K2-Dev Review Workflow
Reviewer Agent Process
- Read context:
bd show beads-123
bd comments beads-123
cat AGENTS.md constitution.md
- Review code:
gh pr view 456 --web
gh pr diff 456
- Provide feedback on GitHub:
- Inline comments on specific lines
- Summary comment with categorized issues
- Use severity labels (P0/P1/P2/Suggestion)
- Report to Technical Lead:
Review complete for beads-123 (PR #456):
- P0 issues: 1 (security)
- P1 issues: 2 (logic errors)
- P2 issues: 3 (style)
- Requesting changes
- Re-review after changes:
- Check if issues addressed
- Verify no new issues introduced
- Approve or continue iteration
Reference: See k2-dev-reference.md#github-cli-gh-commands for gh pr commands.
Best Practices
DO
✅ Review within 24 hours of PR creation
✅ Block time for focused review
✅ Review all changed files (including tests and docs)
✅ Consider broader impact
✅ Be constructive and helpful
DON'T
❌ Rush through review or review when tired
❌ Only review main files (skip tests/docs)

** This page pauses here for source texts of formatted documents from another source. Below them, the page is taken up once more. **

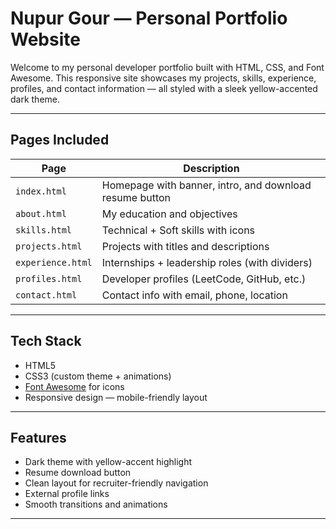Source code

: #  Nupur Gour — Personal Portfolio Website

Welcome to my personal developer portfolio built with HTML, CSS, and Font Awesome. This responsive site showcases my projects, skills, experience, profiles, and contact information — all styled with a sleek yellow-accented dark theme.

---

##  Pages Included

| Page         | Description                                             |
|--------------|---------------------------------------------------------|
| `index.html` | Homepage with banner, intro, and download resume button |
| `about.html` | My education and objectives                             |
| `skills.html`| Technical + Soft skills with icons                      |
| `projects.html` | Projects with titles and descriptions                |
| `experience.html` | Internships + leadership roles (with dividers)     |
| `profiles.html` | Developer profiles (LeetCode, GitHub, etc.)          |
| `contact.html` | Contact info with email, phone, location              |

---

##  Tech Stack

- HTML5
- CSS3 (custom theme + animations)
- [Font Awesome](https://fontawesome.com/icons) for icons
- Responsive design — mobile-friendly layout

---

##  Features

-  Dark theme with yellow-accent highlight
-  Resume download button
-  Clean layout for recruiter-friendly navigation
-  External profile links
-  Smooth transitions and animations

---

❌ Be dismissive or condescending
❌ Make personal attacks
❌ Ignore engineer's responses
Review Templates
Initial Review Comment
## Review Started
Beginning review of PR #456 for beads-123.
Will be checking:
✓ Code quality and logic
✓ Security vulnerabilities
✓ Standards compliance (AGENTS.md, constitution.md)
✓ Test coverage
✓ Documentation
Feedback coming soon.
Approval Comment
## ✅ Approved
Great work on this implementation! All quality gates pass.
### Highlights
- Excellent test coverage (95%)
- Clean, maintainable code
- Good security practices
- Clear documentation
### Standards Validation
✅ AGENTS.md quality gates pass
✅ constitution.md principles upheld
Ready to merge!
Request Changes Comment
## 🔄 Changes Requested
Found some issues that need addressing before merge. Overall approach is solid!
### Must Fix (P0/P1)
1. [P0] SQL injection vulnerability (line 123)
2. [P1] Logic error in pagination (line 234)
### Should Consider (P2)
3. Inconsistent error handling (throughout)
### Suggestions
- Consider extracting validation logic to utility
Please address P0/P1 issues and push updates. Let me know if you have questions!
Follow these code review standards to maintain high code quality and catch issues early in k2-dev development workflows.
Reference: See k2-dev-reference.md for priority levels, common patterns, and gh commands.